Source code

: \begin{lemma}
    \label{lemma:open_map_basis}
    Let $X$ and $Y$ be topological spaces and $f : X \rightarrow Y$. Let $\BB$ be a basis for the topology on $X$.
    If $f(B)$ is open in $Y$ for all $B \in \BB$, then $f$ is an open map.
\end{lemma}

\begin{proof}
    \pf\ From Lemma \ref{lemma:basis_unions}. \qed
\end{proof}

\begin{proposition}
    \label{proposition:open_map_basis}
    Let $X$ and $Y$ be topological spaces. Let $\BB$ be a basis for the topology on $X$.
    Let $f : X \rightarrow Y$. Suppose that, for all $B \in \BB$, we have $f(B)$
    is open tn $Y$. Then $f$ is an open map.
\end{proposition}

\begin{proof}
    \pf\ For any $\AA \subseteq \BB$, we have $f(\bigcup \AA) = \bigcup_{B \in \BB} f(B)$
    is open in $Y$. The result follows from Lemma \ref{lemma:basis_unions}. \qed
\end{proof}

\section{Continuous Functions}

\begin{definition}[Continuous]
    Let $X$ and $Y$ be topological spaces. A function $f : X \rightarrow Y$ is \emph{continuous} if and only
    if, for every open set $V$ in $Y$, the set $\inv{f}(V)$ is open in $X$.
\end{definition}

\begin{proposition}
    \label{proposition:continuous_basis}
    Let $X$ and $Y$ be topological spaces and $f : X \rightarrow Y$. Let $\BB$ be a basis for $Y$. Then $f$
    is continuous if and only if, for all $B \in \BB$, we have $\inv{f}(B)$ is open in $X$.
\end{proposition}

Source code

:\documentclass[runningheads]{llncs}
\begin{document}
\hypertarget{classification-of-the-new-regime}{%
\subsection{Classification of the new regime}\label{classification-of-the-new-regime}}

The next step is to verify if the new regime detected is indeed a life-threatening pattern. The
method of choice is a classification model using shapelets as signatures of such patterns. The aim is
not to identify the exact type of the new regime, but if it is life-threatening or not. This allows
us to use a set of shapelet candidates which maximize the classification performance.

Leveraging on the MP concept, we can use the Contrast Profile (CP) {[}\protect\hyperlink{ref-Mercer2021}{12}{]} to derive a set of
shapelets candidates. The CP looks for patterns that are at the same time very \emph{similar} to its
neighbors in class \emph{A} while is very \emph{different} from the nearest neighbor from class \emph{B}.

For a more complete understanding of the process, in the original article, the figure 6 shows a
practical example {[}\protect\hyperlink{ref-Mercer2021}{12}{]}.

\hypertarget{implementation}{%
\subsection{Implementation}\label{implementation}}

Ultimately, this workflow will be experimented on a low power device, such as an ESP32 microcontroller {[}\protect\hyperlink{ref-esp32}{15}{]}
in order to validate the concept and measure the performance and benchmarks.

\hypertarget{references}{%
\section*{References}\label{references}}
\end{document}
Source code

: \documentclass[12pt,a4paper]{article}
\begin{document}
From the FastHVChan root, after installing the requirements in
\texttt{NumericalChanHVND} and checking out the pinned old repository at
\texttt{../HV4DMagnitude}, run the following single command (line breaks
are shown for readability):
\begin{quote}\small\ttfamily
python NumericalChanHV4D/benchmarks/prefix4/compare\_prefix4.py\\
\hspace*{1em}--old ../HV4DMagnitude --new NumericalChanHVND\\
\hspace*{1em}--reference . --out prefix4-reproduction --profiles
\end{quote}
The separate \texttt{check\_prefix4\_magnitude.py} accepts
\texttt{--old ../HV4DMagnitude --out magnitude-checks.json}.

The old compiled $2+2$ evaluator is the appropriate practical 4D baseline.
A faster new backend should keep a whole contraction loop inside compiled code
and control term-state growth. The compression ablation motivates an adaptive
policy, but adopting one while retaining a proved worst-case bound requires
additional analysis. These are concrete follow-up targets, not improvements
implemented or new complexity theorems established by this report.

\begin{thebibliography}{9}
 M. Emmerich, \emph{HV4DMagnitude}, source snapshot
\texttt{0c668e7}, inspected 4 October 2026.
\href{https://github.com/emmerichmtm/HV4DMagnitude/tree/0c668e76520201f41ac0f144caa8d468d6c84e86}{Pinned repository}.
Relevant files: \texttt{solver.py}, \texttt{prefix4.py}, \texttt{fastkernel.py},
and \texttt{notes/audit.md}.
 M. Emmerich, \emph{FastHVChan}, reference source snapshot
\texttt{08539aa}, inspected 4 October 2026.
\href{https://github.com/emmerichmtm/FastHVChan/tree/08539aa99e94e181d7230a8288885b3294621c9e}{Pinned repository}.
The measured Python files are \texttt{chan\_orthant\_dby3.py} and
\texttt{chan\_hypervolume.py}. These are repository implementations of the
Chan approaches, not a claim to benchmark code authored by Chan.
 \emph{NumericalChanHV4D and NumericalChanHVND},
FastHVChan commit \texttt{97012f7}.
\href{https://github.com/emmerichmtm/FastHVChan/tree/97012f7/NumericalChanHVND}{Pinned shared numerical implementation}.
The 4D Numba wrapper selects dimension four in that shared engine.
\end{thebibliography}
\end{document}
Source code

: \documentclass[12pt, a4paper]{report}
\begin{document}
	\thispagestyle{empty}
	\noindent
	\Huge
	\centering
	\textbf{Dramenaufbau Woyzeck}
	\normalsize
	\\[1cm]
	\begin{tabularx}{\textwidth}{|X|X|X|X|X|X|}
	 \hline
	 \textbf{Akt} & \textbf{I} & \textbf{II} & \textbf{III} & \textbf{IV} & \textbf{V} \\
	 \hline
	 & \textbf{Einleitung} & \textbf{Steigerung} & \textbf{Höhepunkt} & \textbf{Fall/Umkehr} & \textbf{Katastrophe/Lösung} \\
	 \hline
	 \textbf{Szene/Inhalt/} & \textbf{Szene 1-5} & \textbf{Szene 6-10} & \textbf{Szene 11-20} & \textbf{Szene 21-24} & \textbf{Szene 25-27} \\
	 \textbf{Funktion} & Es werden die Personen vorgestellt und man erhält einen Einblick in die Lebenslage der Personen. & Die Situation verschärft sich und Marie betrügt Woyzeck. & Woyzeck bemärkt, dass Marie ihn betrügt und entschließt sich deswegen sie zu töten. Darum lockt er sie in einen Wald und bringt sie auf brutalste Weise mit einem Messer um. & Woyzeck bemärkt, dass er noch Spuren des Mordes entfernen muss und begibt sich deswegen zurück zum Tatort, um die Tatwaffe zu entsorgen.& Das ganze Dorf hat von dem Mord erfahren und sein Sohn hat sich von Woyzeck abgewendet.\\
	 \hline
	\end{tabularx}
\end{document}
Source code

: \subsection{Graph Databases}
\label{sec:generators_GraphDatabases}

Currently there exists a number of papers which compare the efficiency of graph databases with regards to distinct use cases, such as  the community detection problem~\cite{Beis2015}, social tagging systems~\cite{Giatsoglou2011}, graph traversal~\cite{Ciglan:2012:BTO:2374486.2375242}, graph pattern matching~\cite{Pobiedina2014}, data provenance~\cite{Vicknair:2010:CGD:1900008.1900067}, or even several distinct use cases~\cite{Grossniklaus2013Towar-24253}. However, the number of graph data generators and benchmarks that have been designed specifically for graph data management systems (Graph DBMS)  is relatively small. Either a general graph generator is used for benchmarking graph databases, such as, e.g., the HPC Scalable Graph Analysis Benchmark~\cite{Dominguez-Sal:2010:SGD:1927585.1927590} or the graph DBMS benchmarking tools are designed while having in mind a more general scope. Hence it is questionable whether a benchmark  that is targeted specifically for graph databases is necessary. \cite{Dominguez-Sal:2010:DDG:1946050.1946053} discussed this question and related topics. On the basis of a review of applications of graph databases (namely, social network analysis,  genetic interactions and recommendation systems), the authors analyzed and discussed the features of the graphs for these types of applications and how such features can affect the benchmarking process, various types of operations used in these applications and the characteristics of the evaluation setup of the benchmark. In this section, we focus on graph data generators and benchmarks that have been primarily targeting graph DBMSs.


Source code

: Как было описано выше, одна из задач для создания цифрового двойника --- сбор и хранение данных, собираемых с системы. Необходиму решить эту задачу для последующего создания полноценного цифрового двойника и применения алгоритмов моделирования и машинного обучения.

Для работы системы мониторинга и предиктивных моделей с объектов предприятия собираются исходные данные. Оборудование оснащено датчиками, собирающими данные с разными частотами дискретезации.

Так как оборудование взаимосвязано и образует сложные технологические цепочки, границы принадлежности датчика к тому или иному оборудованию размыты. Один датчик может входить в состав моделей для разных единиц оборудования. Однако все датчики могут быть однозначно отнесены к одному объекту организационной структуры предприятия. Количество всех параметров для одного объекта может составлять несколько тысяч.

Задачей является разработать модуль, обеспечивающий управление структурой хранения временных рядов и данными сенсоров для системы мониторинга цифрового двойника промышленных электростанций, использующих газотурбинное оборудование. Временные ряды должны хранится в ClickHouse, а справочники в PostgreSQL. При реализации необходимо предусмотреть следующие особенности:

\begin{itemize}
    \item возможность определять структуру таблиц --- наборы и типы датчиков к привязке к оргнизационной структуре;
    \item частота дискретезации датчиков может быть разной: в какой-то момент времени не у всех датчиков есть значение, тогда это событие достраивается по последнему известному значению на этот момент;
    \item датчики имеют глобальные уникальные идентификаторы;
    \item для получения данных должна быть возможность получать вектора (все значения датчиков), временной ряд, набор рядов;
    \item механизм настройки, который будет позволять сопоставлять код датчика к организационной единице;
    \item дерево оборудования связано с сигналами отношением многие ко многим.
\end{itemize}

● **Instructions to follow**
Return only the number of lines in the data that contain "inspected".

● **Task output**
2